• [Task to carry out]:
If a line in the records below contains "CompressAI", copy that line.

=== Section Start ===

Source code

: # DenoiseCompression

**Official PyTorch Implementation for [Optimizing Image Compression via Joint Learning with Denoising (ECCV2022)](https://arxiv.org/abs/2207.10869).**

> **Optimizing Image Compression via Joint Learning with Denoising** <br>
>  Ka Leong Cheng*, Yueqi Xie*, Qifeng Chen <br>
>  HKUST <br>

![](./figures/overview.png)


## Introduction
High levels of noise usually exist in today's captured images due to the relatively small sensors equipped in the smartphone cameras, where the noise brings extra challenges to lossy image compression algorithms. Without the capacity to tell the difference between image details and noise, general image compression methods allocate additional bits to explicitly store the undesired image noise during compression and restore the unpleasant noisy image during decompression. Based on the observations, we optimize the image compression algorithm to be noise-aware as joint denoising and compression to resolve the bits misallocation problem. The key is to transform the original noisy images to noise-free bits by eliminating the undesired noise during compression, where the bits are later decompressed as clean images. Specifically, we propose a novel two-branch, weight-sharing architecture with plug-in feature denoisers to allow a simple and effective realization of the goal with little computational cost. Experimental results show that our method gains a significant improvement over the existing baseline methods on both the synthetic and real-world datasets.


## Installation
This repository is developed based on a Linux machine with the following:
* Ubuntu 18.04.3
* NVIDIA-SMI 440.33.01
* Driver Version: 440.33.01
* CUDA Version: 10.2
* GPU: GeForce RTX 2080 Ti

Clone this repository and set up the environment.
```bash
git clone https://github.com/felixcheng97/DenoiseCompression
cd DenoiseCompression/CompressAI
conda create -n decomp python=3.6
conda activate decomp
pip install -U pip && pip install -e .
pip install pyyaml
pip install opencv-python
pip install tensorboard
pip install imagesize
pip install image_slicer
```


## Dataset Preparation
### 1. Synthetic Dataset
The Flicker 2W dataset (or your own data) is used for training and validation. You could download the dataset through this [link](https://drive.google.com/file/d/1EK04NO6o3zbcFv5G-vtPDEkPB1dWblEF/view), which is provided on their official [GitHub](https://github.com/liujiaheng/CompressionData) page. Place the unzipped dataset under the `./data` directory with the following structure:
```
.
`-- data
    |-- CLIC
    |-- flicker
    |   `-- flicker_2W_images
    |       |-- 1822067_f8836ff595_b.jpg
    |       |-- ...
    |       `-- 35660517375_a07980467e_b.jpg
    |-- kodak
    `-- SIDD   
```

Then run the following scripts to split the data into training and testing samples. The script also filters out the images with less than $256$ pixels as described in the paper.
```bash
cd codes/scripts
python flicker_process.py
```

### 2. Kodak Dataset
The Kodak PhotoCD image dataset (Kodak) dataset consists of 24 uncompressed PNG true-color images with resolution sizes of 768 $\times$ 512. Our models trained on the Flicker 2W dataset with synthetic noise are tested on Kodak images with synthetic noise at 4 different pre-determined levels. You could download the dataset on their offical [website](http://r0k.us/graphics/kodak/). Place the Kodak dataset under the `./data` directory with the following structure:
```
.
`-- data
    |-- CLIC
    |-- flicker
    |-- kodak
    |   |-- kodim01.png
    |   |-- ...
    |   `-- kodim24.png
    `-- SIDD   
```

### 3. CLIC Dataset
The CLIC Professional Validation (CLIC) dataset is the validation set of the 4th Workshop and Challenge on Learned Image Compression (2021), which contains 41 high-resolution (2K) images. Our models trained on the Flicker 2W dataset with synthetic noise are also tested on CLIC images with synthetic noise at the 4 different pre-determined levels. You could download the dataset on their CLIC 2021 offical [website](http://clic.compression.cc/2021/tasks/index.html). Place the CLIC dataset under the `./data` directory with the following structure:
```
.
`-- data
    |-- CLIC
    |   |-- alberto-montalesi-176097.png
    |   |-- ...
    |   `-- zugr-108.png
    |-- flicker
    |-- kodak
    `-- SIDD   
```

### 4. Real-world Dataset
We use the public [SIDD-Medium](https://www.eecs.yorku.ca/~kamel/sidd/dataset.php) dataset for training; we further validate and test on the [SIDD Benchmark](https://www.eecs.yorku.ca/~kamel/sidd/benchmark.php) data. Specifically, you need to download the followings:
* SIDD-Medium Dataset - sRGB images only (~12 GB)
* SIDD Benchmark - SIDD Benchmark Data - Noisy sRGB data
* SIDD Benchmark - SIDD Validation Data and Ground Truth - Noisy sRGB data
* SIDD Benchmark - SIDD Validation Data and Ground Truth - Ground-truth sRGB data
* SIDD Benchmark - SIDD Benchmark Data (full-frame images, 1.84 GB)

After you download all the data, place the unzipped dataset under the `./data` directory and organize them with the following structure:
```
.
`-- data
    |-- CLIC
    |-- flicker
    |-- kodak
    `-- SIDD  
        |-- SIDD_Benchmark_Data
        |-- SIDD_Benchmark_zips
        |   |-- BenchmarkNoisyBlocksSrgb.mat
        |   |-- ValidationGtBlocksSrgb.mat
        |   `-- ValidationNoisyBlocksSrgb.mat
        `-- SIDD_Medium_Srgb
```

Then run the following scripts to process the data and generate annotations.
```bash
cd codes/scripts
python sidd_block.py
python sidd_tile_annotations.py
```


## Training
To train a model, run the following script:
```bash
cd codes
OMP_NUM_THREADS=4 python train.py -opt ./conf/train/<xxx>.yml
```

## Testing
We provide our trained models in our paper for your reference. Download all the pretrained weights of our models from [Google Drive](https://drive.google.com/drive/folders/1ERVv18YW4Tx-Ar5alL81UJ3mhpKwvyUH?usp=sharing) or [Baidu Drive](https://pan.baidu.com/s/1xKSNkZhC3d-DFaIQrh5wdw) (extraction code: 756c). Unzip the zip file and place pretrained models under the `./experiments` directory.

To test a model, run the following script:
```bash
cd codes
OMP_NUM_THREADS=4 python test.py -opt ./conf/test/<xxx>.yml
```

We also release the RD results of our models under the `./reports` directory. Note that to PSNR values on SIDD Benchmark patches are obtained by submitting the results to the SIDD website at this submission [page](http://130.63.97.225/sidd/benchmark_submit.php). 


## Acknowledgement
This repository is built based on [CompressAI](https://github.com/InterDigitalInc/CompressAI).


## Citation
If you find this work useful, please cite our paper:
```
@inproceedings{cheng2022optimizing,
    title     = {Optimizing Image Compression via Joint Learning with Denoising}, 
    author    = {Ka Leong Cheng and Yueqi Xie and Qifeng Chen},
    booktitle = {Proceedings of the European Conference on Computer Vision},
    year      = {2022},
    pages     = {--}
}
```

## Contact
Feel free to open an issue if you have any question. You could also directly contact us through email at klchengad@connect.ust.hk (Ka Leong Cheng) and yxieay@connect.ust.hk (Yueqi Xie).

=== Section End ===

• [Response]:
cd DenoiseCompression/CompressAI
This repository is built based on [CompressAI](https://github.com/InterDigitalInc/CompressAI).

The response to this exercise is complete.